After reorganizing Mabel to reflect the decision to move my dependency declarations out of docroot/index.php and to switch to a 'one endpoint one class' approach, it was time to dig back in and go to an even greater level of detail.
Authorization seemed like a good place to start but I also wanted to flesh out the data model for user information, so I began with POST /account/create.
The business logic for this controller should be something like:
- Confirm that the request has the authorization header and throw an exception, log it and return a 400 Computer Says No response if it doesn't.
- Get the value of the authorization header.
- If the value is an empty string, generate a new value and save it to persistent storage in an unauthorized state.
- If the value is not an empty string, attempt to load it from persistent storage.
- If the value cannot be loaded from persistent storage, generate a new value and save it to persistent storage in an unauthorized state.

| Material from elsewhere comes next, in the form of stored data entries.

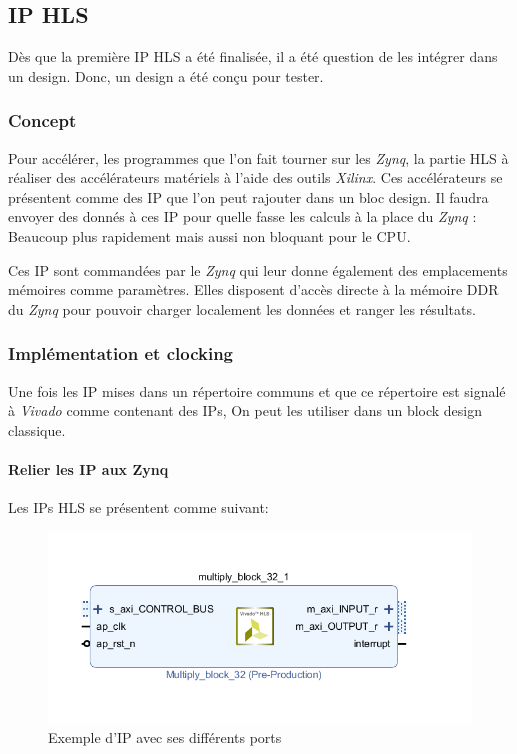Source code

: \documentclass[12pt,a4paper]{article}
\begin{document}
\subsection{IP HLS}
Dès que la première IP HLS a été finalisée, il a été question de les intégrer dans un design. Donc, un design a été conçu pour tester.
\subsubsection{Concept}
Pour accélérer, les programmes que l'on fait tourner sur les \textit{Zynq}, la partie HLS à réaliser des accélérateurs matériels à l'aide des outils \textit{Xilinx}. Ces accélérateurs se présentent comme des IP que l'on peut rajouter dans un bloc design. Il faudra envoyer des donnés à ces IP pour quelle fasse les calculs à la place du \textit{Zynq} : Beaucoup plus rapidement mais aussi non bloquant pour le CPU.

Ces IP sont commandées par le \textit{Zynq} qui leur donne également des emplacements mémoires comme paramètres. Elles disposent d'accès directe à la mémoire DDR du \textit{Zynq} pour pouvoir charger localement les données et ranger les résultats.

\subsubsection{Implémentation et clocking}
Une fois les IP mises dans un répertoire communs et que ce répertoire est signalé à \textit{ Vivado} comme contenant des IPs, On peut les utiliser dans un block design classique.
\paragraph{Relier les IP aux Zynq}
Les IPs HLS se présentent comme suivant:
\begin{figure}[H]
	\centering
	\includegraphics[width=\linewidth,trim=0 50 0 50,clip]{im/ip1.png}	
	\caption{Exemple d'IP avec ses différents ports}
	\label{fig-ip1}
\end{figure}
\end{document}
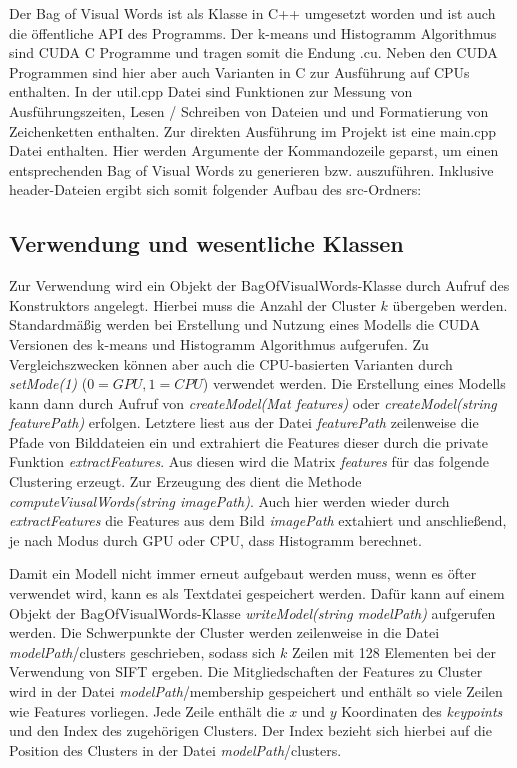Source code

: Der Bag of Visual Words ist als Klasse in C++ umgesetzt worden und ist auch die öffentliche API des Programms. Der k-means und Histogramm Algorithmus sind CUDA C Programme und tragen somit die Endung .cu. Neben den CUDA Programmen sind hier aber auch Varianten in C zur Ausführung auf CPUs enthalten. In der util.cpp Datei sind Funktionen zur Messung von Ausführungszeiten, Lesen / Schreiben von Dateien und und Formatierung von Zeichenketten enthalten. Zur direkten Ausführung im Projekt ist eine main.cpp Datei enthalten. Hier werden Argumente der Kommandozeile geparst, um einen entsprechenden Bag of Visual Words zu generieren bzw. auszuführen. Inklusive header-Dateien ergibt sich somit folgender Aufbau des src-Ordners:

\subsection{Verwendung und wesentliche Klassen}

Zur Verwendung wird ein Objekt der BagOfVisualWords-Klasse durch Aufruf des Konstruktors angelegt. Hierbei muss die Anzahl der Cluster $k$ übergeben werden. Standardmäßig werden bei Erstellung und Nutzung eines Modells die CUDA Versionen des k-means und Histogramm Algorithmus aufgerufen. Zu Vergleichszwecken können aber auch die CPU-basierten Varianten durch \textit{setMode(1)} ($0 = GPU, 1 = CPU$) verwendet werden. Die Erstellung eines Modells kann dann durch Aufruf von \textit{createModel(Mat features)} oder \textit{createModel(string featurePath)} erfolgen. Letztere liest aus der Datei \textit{featurePath} zeilenweise die Pfade von Bilddateien ein und extrahiert die Features dieser durch die private Funktion \textit{extractFeatures}. Aus diesen wird die Matrix \textit{features} für das folgende Clustering erzeugt.
Zur Erzeugung des  dient die Methode \textit{computeViusalWords(string imagePath)}. Auch hier werden wieder durch \textit{extractFeatures} die Features aus dem Bild \textit{imagePath} extahiert und anschließend, je nach Modus durch GPU oder CPU, dass Histogramm berechnet. 

 Damit ein Modell nicht immer erneut aufgebaut werden muss, wenn es öfter verwendet wird, kann es als Textdatei gespeichert werden. Dafür kann auf einem Objekt der BagOfVisualWords-Klasse \textit{writeModel(string modelPath)} aufgerufen werden. Die Schwerpunkte der Cluster werden zeilenweise in die Datei \textit{modelPath}/clusters geschrieben, sodass sich $k$ Zeilen mit 128 Elementen bei der Verwendung von SIFT ergeben. Die Mitgliedschaften der Features zu Cluster wird in der Datei \textit{modelPath}/membership gespeichert und enthält so viele Zeilen wie Features vorliegen. Jede Zeile enthält die $x$ und $y$ Koordinaten des \textit{keypoints} und den Index des zugehörigen Clusters. Der Index bezieht sich hierbei auf die Position des Clusters in der Datei \textit{modelPath}/clusters.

- If the value exists in persistent storage in an authorized state return a 403 Computer Says Forbidden response. You should not be attempting to create a new user account if you're already authorized.

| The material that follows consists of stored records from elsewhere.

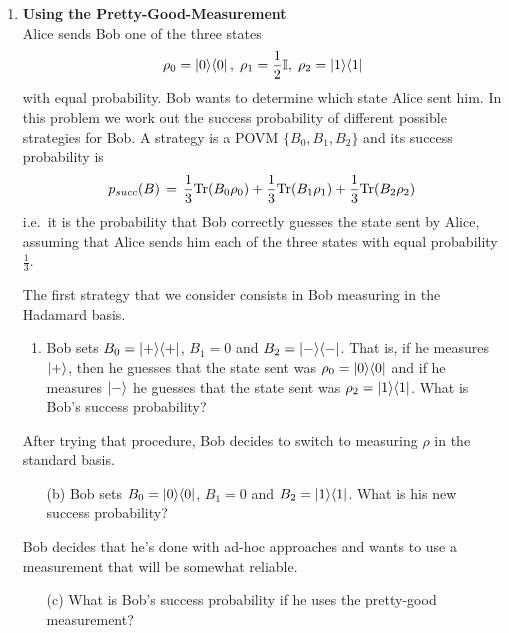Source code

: \documentclass[12pt]{article}
\begin{document}
\begin{enumerate}
\item {\bf Using the Pretty-Good-Measurement}\\
Alice sends Bob one of the three states 
\[\rho_0 = \ket{0}\!\bra{0} ,\; \rho_1 = \frac12 \mathbb{I},\; \rho_2 = \ket{1}\!\bra{1}\]
 with equal probability. Bob wants to determine which state Alice sent him. In this problem we work out the success probability of different possible strategies for Bob. A strategy is a POVM $\{B_0,B_1,B_2\}$ and its success probability is 
\[ p_{succ}(B) \,=\, \frac{1}{3} \mathrm{Tr}(B_0\rho_0) + \frac{1}{3}\mathrm{Tr}(B_1\rho_1)+\frac{1}{3}\mathrm{Tr}(B_2\rho_2)\,\]
i.e.\ it is the probability that Bob correctly guesses the state sent by Alice, assuming that Alice sends him each of the three states with equal probability $\frac{1}{3}$. 

The first strategy that we consider consists in Bob measuring in the Hadamard basis. 
\begin{enumerate}
\item Bob sets $B_0 = \ket{+}\!\bra{+}$, $B_1=0$ and $B_2 = \ket{-}\!\bra{-}$. That is, if he measures $\ket +$, then he guesses that the state sent was $\rho_0 = \ket{0}\!\bra{0}$ and if he measures $\ket -$ he guesses that the state sent was $\rho_2 = \ket{1}\!\bra{1}$. What is Bob's success probability?
\end{enumerate}
After trying that procedure, Bob decides to switch to measuring $\rho$ in the standard basis.
\begin{enumerate}
\item[(b)] Bob sets $B_0=\ket{0}\!\bra{0}$, $B_1=0$ and $B_2 = \ket{1}\!\bra{1}$. What is his new success probability?
\end{enumerate}
Bob decides that he's done with ad-hoc approaches and wants to use a measurement that will be somewhat reliable.
\begin{enumerate}
\item[(c)] What is Bob's success probability if he uses the pretty-good measurement? 

\end{enumerate}
\end{enumerate}
\end{document}
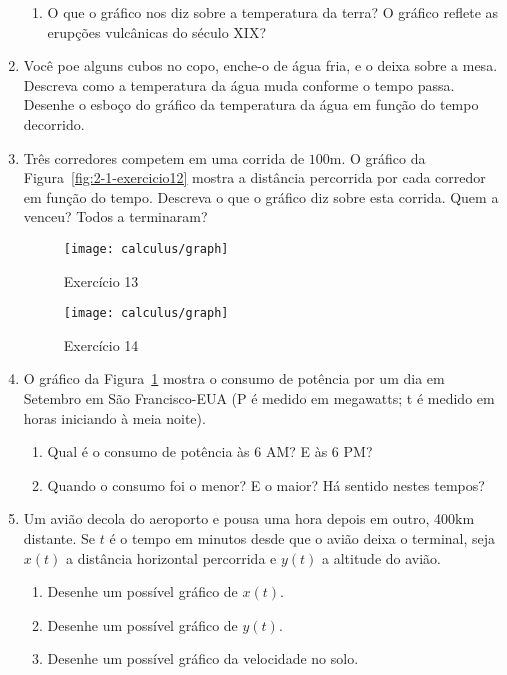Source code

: \begin{enumerate}[label=\textbf{\arabic*.},leftmargin=*]
\begin{enumerate}
    \item O que o gráfico nos diz sobre a temperatura da terra? O gráfico reflete as erupções vulcânicas do século XIX?
  \end{enumerate}
  \item[\difficultQuestion] Você poe alguns cubos no copo, enche-o de água fria, e o deixa sobre a mesa. Descreva como a temperatura da água muda conforme o tempo passa. Desenhe o esboço do gráfico da temperatura da água em função do tempo decorrido.
  \item Três corredores competem em uma corrida de $100\si{\meter}$. O gráfico da Figura~\ref{fig:2-1-exercicio12} mostra a distância percorrida por cada corredor em função do tempo. Descreva o que o gráfico diz sobre esta corrida. Quem a venceu? Todos a terminaram?
  \begin{figure}[!ht]
    \centering
    \begin{minipage}{0.49\columnwidth}
      \texttt{[image: calculus/graph]}
      \caption{Exercício 13}
      \label{fig:2-1-exercicio12}
    \end{minipage}
    \begin{minipage}{0.49\columnwidth}
      \texttt{[image: calculus/graph]}
      \caption{Exercício 14}
      \label{fig:2-1-exercicio13}
    \end{minipage}
  \end{figure}
  \item O gráfico da Figura~\ref{fig:2-1-exercicio13} mostra o consumo de potência por um dia em Setembro em São Francisco-EUA (P é medido em megawatts; t é medido em horas iniciando à meia noite).
  \begin{enumerate}
    \item Qual é o consumo de potência às 6 AM? E às 6 PM?
    \item Quando o consumo foi o menor? E o maior? Há sentido nestes tempos?
  \end{enumerate}
  \item Um avião decola do aeroporto e pousa uma hora depois em outro, 400$\si\km$ distante. Se $t$ é o tempo em minutos desde que o avião deixa o terminal, seja $x(t)$ a distância horizontal percorrida e $y(t)$ a altitude do avião.
  \begin{enumerate}
    \item Desenhe um possível gráfico de $x(t)$.
    \item Desenhe um possível gráfico de $y(t)$.
    \item Desenhe um possível gráfico da velocidade no solo.

\end{enumerate}
\end{enumerate}
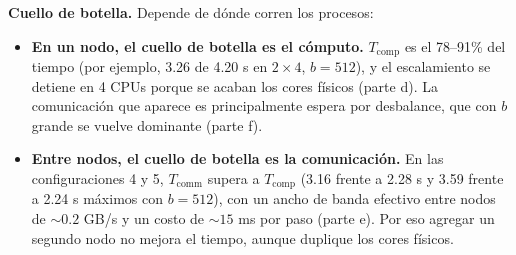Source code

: \documentclass[11pt,a4paper]{article}
\newcommand{\Tcomp}{T_{\text{comp}}}
\newcommand{\Tcomm}{T_{\text{comm}}}
\begin{document}
\textbf{Cuello de botella.} Depende de dónde corren los procesos:
\begin{itemize}
  \item \textbf{En un nodo, el cuello de botella es el cómputo.} $\Tcomp$ es el 78--91\% del tiempo (por ejemplo, 3.26 de 4.20 s en $2\times4$, $b=512$), y el escalamiento se detiene en 4 CPUs porque se acaban los cores físicos (parte d). La comunicación que aparece es principalmente espera por desbalance, que con $b$ grande se vuelve dominante (parte f).
  \item \textbf{Entre nodos, el cuello de botella es la comunicación.} En las configuraciones 4 y 5, $\Tcomm$ supera a $\Tcomp$ (3.16 frente a 2.28 s y 3.59 frente a 2.24 s máximos con $b=512$), con un ancho de banda efectivo entre nodos de $\sim0.2$ GB/s y un costo de $\sim15$ ms por paso (parte e). Por eso agregar un segundo nodo no mejora el tiempo, aunque duplique los cores físicos.
\end{itemize}

\end{document}
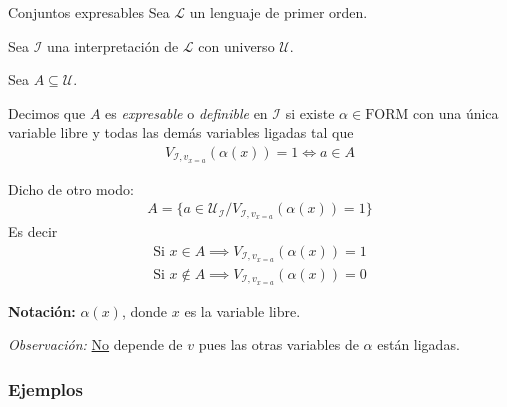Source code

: \begin{definicion}{Conjuntos expresables}{}
    Sea $\mathcal{L}$ un lenguaje de primer orden.

    Sea $\mathcal{I}$ una interpretación de $\mathcal{L}$ con universo 
    $\mathcal{U}$.

    Sea $A \subseteq \mathcal{U}$.

    \medskip

    Decimos que $A$ es \textit{expresable} o \textit{definible} en 
    $\mathcal{I}$ si existe 
    $\alpha \in \mathrm{FORM}$ con una única  variable libre y todas las demás 
    variables ligadas tal que
    \begin{gather*}
        V_{\mathcal{I}, v_{x=a}} (\alpha(x)) = 1 \iff a \in A
    \end{gather*}

    \medskip

    Dicho de otro modo:
    \begin{gather*}
        A = \{ a \in \mathcal{U}_{\mathcal{I}} /
        V_{\mathcal{I}, v_{x=a}} (\alpha(x))=1 \}
    \end{gather*}
    Es decir
    \begin{gather*}
        \text{Si } x \in A \implies V_{\mathcal{I}, v_{x=a}} (\alpha(x)) = 1\\
        \text{Si } x \notin A \implies V_{\mathcal{I}, v_{x=a}} (\alpha(x))=0
    \end{gather*}

    \bigskip
    \textbf{Notación:}
    $\alpha(x)$, donde $x$ es la variable libre.
\end{definicion}

\bigskip
\textit{Observación:}
\underline{No} depende de $v$ pues las otras variables de $\alpha$ están 
ligadas.

\subsubsection{Ejemplos}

- If the value exists in persistent storage in an unauthorized state we're golden. Continue on.
- Get the post data from the body of the request and translate it into something the code can work with.

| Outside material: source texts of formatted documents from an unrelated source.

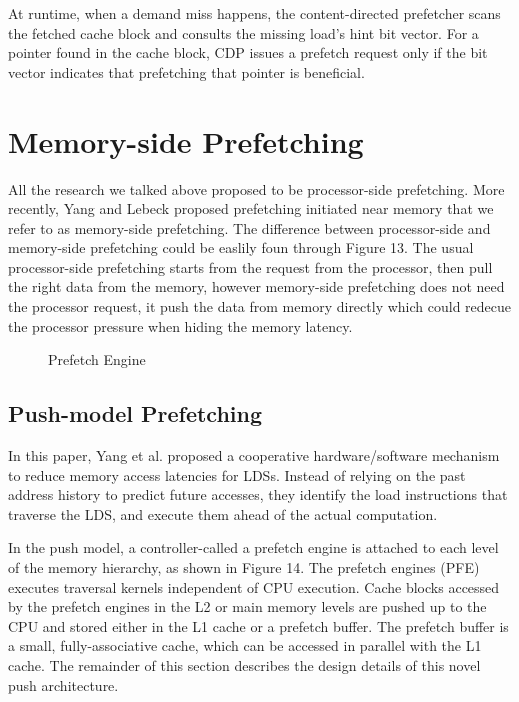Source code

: \documentclass{acm_proc_article-sp}
\begin{document}
At runtime, when a demand miss happens, the content-directed
prefetcher scans the fetched cache block and consults the missing
load’s hint bit vector. For a pointer found in the cache block, CDP
issues a prefetch request only if the bit vector indicates that
prefetching that pointer is beneficial. 


\section{Memory-side Prefetching}

All the research we talked above proposed to be processor-side
prefetching. More recently, Yang and Lebeck proposed prefetching
initiated near memory that we refer to as memory-side
prefetching.\cite{Yang:2002:PMH:646349.690705}
\cite{Hughes:2005:MPL:1066486.1066491} 
The difference between processor-side and memory-side prefetching
could be easlily foun through Figure 13. The usual processor-side
prefetching starts from the request from the processor, then pull the
right data from the memory, however memory-side prefetching does not
need the processor request, it push the data from memory directly
which could redecue the processor pressure when hiding the memory
latency. 

\begin{figure}
\centering
{}
\caption{Prefetch Engine}
\end{figure}

\subsection{Push-model Prefetching}

In this paper, Yang et al. proposed a cooperative hardware/software mechanism
to reduce memory access latencies for
LDSs.\cite{Yang:2002:PMH:646349.690705} Instead 
of relying on the past address history to predict future accesses,
they identify the load instructions that traverse the LDS, and execute
them ahead of the actual computation. 

In the push model, a controller-called a prefetch engine
is attached to each level of the memory hierarchy, as shown
in Figure 14. The prefetch engines (PFE) executes traversal kernels
independent of CPU execution. Cache blocks 
accessed by the prefetch engines in the L2 or main memory levels are
pushed up to the CPU and stored either in 
the L1 cache or a prefetch buffer. The prefetch buffer is
a small, fully-associative cache, which can be accessed in
parallel with the L1 cache. The remainder of this section
describes the design details of this novel push architecture.
\end{document}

- Validate the translated data for the existence of all required fields, that those fields don't contain invalid data and that they're neither too long or too short.
- If the translated data failed validation, return a 406 Computer Says Not Acceptable response.
- Confirm that no other already persisted user has the same User Name, Screen Name or Email Address included in the translated data.
- If one or more of these three fields are already in use, return a 406 Computer Says Not Acceptable response.
- Save the translated data to persistent storage, thus creating the new user account.
- Update the authorization header value saved in persistent storage to an authorized state.
- Return a 200 OK response.
So yeah, that's basically what's happening behind the scenes for that particular endpoint. The other endpoints are largely variations on the same theme.